**EXERCISE AIM**
Give back exactly the lines from the one that includes "- [ ] support multiple pairs" to the last line below, both included, and no further lines.

**EXERCISE DATA**
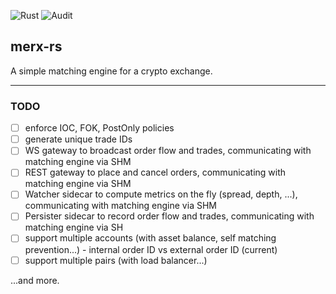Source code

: ![Rust](https://github.com/flopezlasanta/merx-rs/actions/workflows/rust.yml/badge.svg)
![Audit](https://github.com/flopezlasanta/merx-rs/actions/workflows/audit.yml/badge.svg)

## merx-rs

A simple matching engine for a crypto exchange.

---

### TODO

- [ ] enforce IOC, FOK, PostOnly policies
- [ ] generate unique trade IDs
- [ ] WS gateway to broadcast order flow and trades, communicating with matching engine via SHM
- [ ] REST gateway to place and cancel orders, communicating with matching engine via SHM
- [ ] Watcher sidecar to compute metrics on the fly (spread, depth, ...), communicating with matching engine via SHM
- [ ] Persister sidecar to record order flow and trades, communicating with matching engine via SH
- [ ] support multiple accounts (with asset balance, self matching prevention...) - internal order ID vs external order ID (current)
- [ ] support multiple pairs (with load balancer...)

...and more.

**TASK OUTPUT**
- [ ] support multiple pairs (with load balancer...)

...and more.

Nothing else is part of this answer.